• Material for this exercise:
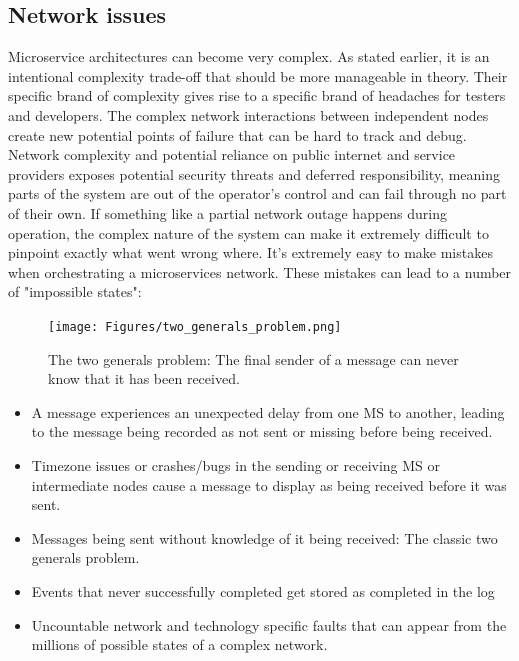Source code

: \subsection{Network issues}
Microservice architectures can become very complex. As stated earlier, it is an intentional complexity trade-off that should be more manageable in theory.
Their specific brand of complexity gives rise to a specific brand of headaches for testers and developers.
The complex network interactions between independent nodes create new potential points of failure that can be hard to track and debug.
Network complexity and potential reliance on public internet and service providers exposes potential security threats and deferred responsibility, meaning parts of the system are out of the operator's control and can fail through no part of their own.
If something like a partial network outage happens during operation, the complex nature of the system can make it extremely difficult to pinpoint exactly what went wrong where.
It's extremely easy to make mistakes when orchestrating a microservices network. These mistakes can lead to a number of "impossible states":
\begin{figure}
    \centering
    \texttt{[image: Figures/two\_generals\_problem.png]}
    \caption{The two generals problem: The final sender of a message can never know that it has been received.}
    \label{Two_generals}
\end{figure}

\begin{itemize}
    \item A message experiences an unexpected delay from one MS to another, leading to the message being recorded as not sent or missing before being received.
    \item Timezone issues or crashes/bugs in the sending or receiving MS or intermediate nodes cause a message to display as being received before it was sent.
    \item Messages being sent without knowledge of it being received: The classic two generals problem.
    \item Events that never successfully completed get stored as completed in the log
    \item Uncountable network and technology specific faults that can appear from the millions of possible states of a complex network.
\end{itemize}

• To do: Wherever a line of the entries holds the string "being", copy that line.

• Answer to the problem:
    \item A message experiences an unexpected delay from one MS to another, leading to the message being recorded as not sent or missing before being received.
    \item Timezone issues or crashes/bugs in the sending or receiving MS or intermediate nodes cause a message to display as being received before it was sent.
    \item Messages being sent without knowledge of it being received: The classic two generals problem.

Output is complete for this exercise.